(Records from a dataset)
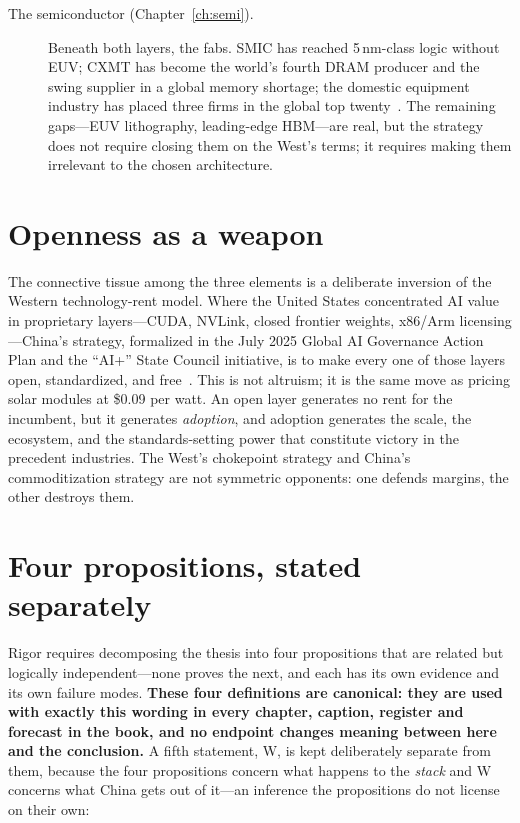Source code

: \begin{description}
  \item[The semiconductor (Chapter~\ref{ch:semi}).] Beneath both layers, the fabs. SMIC has reached 5\,nm-class logic without EUV; CXMT has become the world's fourth DRAM producer and the swing supplier in a global memory shortage; the domestic equipment industry has placed three firms in the global top twenty~\cite{smic-5nm,cxmt-ipo,toolmakers-top20}. The remaining gaps---EUV lithography, leading-edge HBM---are real, but the strategy does not require closing them on the West's terms; it requires making them irrelevant to the chosen architecture.
\end{description}

\section{Openness as a weapon}

The connective tissue among the three elements is a deliberate inversion of the Western technology-rent model. Where the United States concentrated AI value in proprietary layers---CUDA, NVLink, closed frontier weights, x86/Arm licensing---China's strategy, formalized in the July 2025 Global AI Governance Action Plan and the ``AI+'' State Council initiative, is to make every one of those layers open, standardized, and free~\cite{action-plan,ai-plus}. This is not altruism; it is the same move as pricing solar modules at \$0.09 per watt. An open layer generates no rent for the incumbent, but it generates \emph{adoption}, and adoption generates the scale, the ecosystem, and the standards-setting power that constitute victory in the precedent industries. The West's chokepoint strategy and China's commoditization strategy are not symmetric opponents: one defends margins, the other destroys them.

\section{Four propositions, stated separately}
\label{sec:propositions}

Rigor requires decomposing the thesis into four propositions that are related but logically independent---none proves the next, and each has its own evidence and its own failure modes. \textbf{These four definitions are canonical: they are used with exactly this wording in every chapter, caption, register and forecast in the book, and no endpoint changes meaning between here and the conclusion.} A fifth statement, W, is kept deliberately separate from them, because the four propositions concern what happens to the \emph{stack} and W concerns what China gets out of it---an inference the propositions do not license on their own:

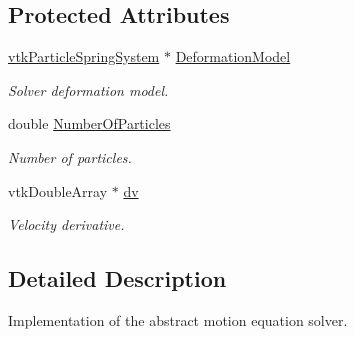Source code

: \subsection*{Protected Attributes}
\begin{DoxyCompactItemize}
\item 
\hypertarget{classvtkMotionEquationSolver_ac73806d77961527fa8275ed48c8bfe43}{
\hyperlink{classvtkParticleSpringSystem}{vtkParticleSpringSystem} $\ast$ \hyperlink{classvtkMotionEquationSolver_ac73806d77961527fa8275ed48c8bfe43}{DeformationModel}}
\label{classvtkMotionEquationSolver_ac73806d77961527fa8275ed48c8bfe43}

\begin{DoxyCompactList}\small\item\em Solver deformation model. \item\end{DoxyCompactList}\item 
\hypertarget{classvtkMotionEquationSolver_a997ac5eb3fbb7b67ef2834a271d4cdd9}{
double \hyperlink{classvtkMotionEquationSolver_a997ac5eb3fbb7b67ef2834a271d4cdd9}{NumberOfParticles}}
\label{classvtkMotionEquationSolver_a997ac5eb3fbb7b67ef2834a271d4cdd9}

\begin{DoxyCompactList}\small\item\em Number of particles. \item\end{DoxyCompactList}\item 
\hypertarget{classvtkMotionEquationSolver_a9c084cdaf3d799f15d8ba1d0ecbc28e9}{
vtkDoubleArray $\ast$ \hyperlink{classvtkMotionEquationSolver_a9c084cdaf3d799f15d8ba1d0ecbc28e9}{dv}}
\label{classvtkMotionEquationSolver_a9c084cdaf3d799f15d8ba1d0ecbc28e9}

\begin{DoxyCompactList}\small\item\em Velocity derivative. \item\end{DoxyCompactList}\end{DoxyCompactItemize}


\subsection{Detailed Description}
Implementation of the abstract motion equation solver.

→ YOUR ASSIGNMENT
Gather all lines of the records that include the word "label".

→ SOLUTION FOR THIS PROBLEM
\label{sec:propositions}
\label{classvtkMotionEquationSolver_ac73806d77961527fa8275ed48c8bfe43}
\label{classvtkMotionEquationSolver_a997ac5eb3fbb7b67ef2834a271d4cdd9}
\label{classvtkMotionEquationSolver_a9c084cdaf3d799f15d8ba1d0ecbc28e9}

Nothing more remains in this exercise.